SOURCE MATERIAL section start
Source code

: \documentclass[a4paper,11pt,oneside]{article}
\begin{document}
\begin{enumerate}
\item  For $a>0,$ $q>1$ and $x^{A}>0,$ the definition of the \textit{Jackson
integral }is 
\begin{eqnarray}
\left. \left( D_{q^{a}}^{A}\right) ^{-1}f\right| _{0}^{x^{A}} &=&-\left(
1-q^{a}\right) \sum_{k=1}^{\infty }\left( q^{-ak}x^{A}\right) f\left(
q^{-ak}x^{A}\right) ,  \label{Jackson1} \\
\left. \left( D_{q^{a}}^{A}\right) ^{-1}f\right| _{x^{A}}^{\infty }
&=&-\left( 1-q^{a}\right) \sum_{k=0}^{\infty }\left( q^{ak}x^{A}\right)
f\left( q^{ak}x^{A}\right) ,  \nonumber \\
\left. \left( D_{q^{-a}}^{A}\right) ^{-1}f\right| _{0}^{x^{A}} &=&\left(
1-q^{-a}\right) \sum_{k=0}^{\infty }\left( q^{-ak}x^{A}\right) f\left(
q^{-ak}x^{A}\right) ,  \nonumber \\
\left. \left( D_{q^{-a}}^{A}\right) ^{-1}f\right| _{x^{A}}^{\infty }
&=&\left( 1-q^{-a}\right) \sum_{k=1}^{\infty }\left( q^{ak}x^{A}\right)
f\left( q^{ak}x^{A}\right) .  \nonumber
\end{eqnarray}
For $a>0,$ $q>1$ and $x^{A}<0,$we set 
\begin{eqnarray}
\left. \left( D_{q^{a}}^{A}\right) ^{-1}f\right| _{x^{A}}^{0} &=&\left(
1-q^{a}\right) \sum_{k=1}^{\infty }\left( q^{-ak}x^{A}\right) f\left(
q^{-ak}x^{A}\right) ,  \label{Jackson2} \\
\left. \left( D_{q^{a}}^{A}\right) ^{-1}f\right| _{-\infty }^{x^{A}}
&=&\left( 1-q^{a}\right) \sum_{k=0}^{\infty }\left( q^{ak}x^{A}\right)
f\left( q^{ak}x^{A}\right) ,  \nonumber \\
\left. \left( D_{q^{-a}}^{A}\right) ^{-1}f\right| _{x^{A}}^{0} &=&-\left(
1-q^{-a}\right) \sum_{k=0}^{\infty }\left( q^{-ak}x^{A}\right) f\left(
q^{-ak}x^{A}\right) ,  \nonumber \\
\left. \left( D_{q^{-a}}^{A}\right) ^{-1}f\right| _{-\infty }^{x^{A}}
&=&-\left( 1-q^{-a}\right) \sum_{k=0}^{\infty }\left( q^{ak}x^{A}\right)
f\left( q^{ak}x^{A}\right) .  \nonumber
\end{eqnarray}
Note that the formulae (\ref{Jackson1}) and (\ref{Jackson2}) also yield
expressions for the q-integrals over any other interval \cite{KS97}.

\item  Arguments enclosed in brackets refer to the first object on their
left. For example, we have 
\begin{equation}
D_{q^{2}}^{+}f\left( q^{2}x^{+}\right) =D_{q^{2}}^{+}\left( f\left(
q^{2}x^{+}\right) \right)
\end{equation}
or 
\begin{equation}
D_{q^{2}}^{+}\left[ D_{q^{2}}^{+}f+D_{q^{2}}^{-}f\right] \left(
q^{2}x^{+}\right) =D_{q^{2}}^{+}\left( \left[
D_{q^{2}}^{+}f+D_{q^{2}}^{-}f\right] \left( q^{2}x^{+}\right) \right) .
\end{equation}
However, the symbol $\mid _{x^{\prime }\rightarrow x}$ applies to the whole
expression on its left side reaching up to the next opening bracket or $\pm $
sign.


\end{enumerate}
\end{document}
SOURCE MATERIAL section end
SOURCE MATERIAL section start
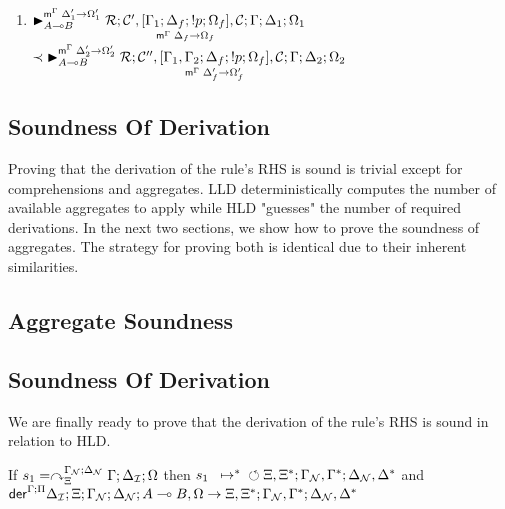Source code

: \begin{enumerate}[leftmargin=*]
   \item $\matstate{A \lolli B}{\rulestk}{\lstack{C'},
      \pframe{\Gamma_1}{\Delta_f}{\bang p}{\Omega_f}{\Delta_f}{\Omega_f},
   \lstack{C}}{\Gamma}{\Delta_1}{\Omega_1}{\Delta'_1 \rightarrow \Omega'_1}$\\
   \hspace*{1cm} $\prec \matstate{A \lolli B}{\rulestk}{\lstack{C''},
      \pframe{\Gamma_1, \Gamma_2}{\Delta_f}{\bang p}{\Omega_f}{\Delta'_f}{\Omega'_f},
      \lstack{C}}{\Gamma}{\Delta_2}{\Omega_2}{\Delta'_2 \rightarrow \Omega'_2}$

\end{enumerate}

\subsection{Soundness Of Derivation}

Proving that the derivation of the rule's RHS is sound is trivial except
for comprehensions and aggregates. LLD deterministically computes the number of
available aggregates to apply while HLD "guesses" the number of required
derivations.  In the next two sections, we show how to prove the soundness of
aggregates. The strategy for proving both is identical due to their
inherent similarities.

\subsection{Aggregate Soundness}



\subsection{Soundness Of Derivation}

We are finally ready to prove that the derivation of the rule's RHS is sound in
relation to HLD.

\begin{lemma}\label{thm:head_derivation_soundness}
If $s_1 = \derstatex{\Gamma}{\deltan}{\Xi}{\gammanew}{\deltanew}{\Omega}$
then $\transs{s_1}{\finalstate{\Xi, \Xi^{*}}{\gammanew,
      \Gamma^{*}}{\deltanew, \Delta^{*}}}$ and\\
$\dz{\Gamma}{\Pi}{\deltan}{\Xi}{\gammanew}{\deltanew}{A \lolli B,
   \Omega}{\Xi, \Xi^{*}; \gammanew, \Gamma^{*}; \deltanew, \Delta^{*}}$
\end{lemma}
SOURCE MATERIAL section end
» TRY IT
Every line of the records that includes the word "lolli" should be gathered.

» ANSWER TO THE PROBLEM
   \item $\matstate{A \lolli B}{\rulestk}{\lstack{C'},
   \hspace*{1cm} $\prec \matstate{A \lolli B}{\rulestk}{\lstack{C''},
$\dz{\Gamma}{\Pi}{\deltan}{\Xi}{\gammanew}{\deltanew}{A \lolli B,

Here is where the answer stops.